Within the listing below, show every line that contains the word "SwarmCogni".

□ □ □

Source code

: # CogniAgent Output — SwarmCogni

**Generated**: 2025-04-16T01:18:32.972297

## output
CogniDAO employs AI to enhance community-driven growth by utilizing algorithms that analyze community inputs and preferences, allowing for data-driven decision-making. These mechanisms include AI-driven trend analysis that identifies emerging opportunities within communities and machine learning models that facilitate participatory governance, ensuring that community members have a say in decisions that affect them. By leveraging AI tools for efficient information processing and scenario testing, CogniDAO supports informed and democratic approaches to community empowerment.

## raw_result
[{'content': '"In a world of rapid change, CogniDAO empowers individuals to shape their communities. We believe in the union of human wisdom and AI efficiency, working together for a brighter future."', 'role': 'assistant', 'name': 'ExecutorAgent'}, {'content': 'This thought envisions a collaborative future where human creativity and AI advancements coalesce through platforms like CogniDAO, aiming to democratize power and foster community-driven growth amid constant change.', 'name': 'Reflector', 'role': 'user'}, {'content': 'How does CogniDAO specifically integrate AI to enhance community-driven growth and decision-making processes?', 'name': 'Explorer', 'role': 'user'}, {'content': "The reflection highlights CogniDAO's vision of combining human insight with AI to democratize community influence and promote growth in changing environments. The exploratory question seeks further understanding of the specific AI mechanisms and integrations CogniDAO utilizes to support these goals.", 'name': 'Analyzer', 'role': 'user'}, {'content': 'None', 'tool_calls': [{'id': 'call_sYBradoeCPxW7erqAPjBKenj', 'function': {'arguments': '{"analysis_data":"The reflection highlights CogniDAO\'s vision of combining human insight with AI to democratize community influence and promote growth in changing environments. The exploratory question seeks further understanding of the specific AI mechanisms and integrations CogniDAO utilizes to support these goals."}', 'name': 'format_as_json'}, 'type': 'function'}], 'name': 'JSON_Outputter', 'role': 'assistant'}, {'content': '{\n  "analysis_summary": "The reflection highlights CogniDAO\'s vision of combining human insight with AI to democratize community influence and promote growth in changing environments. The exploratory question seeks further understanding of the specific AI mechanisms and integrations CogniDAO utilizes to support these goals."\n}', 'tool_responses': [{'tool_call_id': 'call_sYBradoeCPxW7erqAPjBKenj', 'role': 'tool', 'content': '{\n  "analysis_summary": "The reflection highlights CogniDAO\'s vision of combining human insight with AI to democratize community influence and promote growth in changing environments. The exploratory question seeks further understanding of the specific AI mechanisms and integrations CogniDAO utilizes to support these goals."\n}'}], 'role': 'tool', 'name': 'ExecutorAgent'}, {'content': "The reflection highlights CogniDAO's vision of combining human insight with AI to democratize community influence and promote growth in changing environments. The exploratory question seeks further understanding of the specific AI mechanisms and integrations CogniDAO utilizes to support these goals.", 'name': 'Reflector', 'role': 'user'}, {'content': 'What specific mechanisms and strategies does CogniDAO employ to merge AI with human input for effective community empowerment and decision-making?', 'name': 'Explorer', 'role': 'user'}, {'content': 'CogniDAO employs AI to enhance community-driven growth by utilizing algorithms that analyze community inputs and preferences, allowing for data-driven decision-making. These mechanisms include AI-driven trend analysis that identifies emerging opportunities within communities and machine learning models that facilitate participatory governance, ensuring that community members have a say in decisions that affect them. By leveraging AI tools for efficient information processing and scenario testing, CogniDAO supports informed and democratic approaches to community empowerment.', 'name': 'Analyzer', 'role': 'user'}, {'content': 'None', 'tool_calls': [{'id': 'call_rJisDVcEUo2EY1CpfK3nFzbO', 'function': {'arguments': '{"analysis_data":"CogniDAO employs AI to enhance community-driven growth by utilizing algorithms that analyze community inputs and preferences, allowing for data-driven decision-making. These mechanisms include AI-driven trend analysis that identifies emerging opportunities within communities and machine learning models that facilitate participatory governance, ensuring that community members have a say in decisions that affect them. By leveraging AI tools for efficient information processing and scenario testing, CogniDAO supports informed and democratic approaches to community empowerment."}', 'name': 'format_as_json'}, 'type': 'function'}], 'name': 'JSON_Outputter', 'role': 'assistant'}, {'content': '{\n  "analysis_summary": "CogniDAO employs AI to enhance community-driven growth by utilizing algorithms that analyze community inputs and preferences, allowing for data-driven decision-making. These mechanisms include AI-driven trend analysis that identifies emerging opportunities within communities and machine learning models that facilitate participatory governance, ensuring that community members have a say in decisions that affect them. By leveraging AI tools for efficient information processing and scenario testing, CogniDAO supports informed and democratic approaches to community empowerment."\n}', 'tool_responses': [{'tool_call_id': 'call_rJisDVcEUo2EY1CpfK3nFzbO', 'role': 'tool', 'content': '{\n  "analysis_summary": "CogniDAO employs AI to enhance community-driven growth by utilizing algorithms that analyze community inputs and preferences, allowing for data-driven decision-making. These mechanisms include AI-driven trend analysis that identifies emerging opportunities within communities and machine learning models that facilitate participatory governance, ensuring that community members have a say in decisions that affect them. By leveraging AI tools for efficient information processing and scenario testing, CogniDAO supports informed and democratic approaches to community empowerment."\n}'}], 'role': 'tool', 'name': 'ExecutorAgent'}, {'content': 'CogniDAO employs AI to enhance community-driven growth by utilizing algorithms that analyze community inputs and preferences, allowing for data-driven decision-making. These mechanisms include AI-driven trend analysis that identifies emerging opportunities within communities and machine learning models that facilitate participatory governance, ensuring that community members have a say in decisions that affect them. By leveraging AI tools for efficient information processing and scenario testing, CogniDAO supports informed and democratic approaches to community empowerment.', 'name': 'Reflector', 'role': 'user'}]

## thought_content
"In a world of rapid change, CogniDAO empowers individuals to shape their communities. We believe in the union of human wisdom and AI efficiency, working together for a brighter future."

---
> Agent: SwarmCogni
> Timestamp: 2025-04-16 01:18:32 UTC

□ □ □

→ **Answer section**:
: # CogniAgent Output — SwarmCogni
> Agent: SwarmCogni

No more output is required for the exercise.